WORK ORDER
Retype word for word the first line of the listing and each line after it up to the line with "See [Server installation", with the pictures taken out.

::::::::::

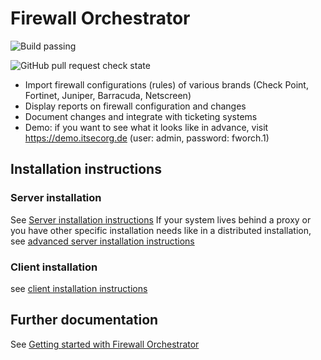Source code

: # Firewall Orchestrator

![Build passing](https://github.com/CactuseSecurity/firewall-orchestrator/workflows/test-install/badge.svg)

![GitHub pull request check state](https://img.shields.io/github/status/s/pulls/CactuseSecurity/firewall-orchestrator/test-install?style=plastic)

- Import firewall configurations (rules) of various brands (Check Point, Fortinet, Juniper, Barracuda, Netscreen)
- Display reports on firewall configuration and changes
- Document changes and integrate with ticketing systems
- Demo: if you want to see what it looks like in advance, visit <https://demo.itsecorg.de> (user: admin, password: fworch.1)

## Installation instructions
### Server installation

See [Server installation instructions](blob/master/documentation/installer/server-install.md)
If your system lives behind a proxy or you have other specific installation needs like in a distributed installation, see [advanced server installation instructions](documentation/installer/install-advanced.md)

### Client installation

see [client installation instructions](documentation/installer/client-eto-install.md)

## Further documentation

See [Getting started with Firewall Orchestrator](documentation/get-started.MD)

::::::::::

TASK RESULT
Source code

: # Firewall Orchestrator

![Build passing](https://github.com/CactuseSecurity/firewall-orchestrator/workflows/test-install/badge.svg)

![GitHub pull request check state](https://img.shields.io/github/status/s/pulls/CactuseSecurity/firewall-orchestrator/test-install?style=plastic)

- Import firewall configurations (rules) of various brands (Check Point, Fortinet, Juniper, Barracuda, Netscreen)
- Display reports on firewall configuration and changes
- Document changes and integrate with ticketing systems
- Demo: if you want to see what it looks like in advance, visit <https://demo.itsecorg.de> (user: admin, password: fworch.1)

## Installation instructions
### Server installation

See [Server installation instructions](blob/master/documentation/installer/server-install.md)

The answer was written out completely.